======== RECORDS TO PROCESS
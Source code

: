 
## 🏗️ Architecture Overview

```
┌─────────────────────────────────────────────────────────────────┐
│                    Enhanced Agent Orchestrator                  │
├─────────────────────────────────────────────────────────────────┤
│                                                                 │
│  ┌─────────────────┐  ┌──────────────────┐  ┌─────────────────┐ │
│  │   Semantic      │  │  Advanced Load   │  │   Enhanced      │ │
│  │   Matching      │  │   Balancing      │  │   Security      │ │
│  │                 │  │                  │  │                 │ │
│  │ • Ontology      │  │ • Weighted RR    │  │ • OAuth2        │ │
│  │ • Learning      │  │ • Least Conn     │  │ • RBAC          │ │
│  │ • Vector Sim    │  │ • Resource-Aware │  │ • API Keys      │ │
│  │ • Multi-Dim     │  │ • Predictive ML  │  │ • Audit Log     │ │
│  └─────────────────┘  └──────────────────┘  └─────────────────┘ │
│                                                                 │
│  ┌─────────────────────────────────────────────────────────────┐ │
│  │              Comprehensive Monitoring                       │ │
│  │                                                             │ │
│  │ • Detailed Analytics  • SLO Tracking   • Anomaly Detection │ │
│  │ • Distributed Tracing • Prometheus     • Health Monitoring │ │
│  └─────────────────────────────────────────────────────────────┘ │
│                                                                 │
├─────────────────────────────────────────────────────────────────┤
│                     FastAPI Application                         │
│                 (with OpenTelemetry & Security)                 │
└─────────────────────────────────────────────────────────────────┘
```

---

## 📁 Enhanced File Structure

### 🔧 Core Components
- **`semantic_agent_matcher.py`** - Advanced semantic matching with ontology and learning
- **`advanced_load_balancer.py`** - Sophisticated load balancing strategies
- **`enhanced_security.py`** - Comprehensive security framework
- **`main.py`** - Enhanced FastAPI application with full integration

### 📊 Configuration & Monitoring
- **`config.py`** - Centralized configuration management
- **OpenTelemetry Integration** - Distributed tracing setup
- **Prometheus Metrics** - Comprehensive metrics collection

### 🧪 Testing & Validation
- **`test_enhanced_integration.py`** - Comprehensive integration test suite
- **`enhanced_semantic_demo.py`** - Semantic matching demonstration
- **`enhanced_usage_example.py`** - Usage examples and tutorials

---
================
TASK PROMPT
The lines holding the string "Monitoring" are what is needed from the material above.

ANSWER SPACE
│  │              Comprehensive Monitoring                       │ │
│  │ • Distributed Tracing • Prometheus     • Health Monitoring │ │
### 📊 Configuration & Monitoring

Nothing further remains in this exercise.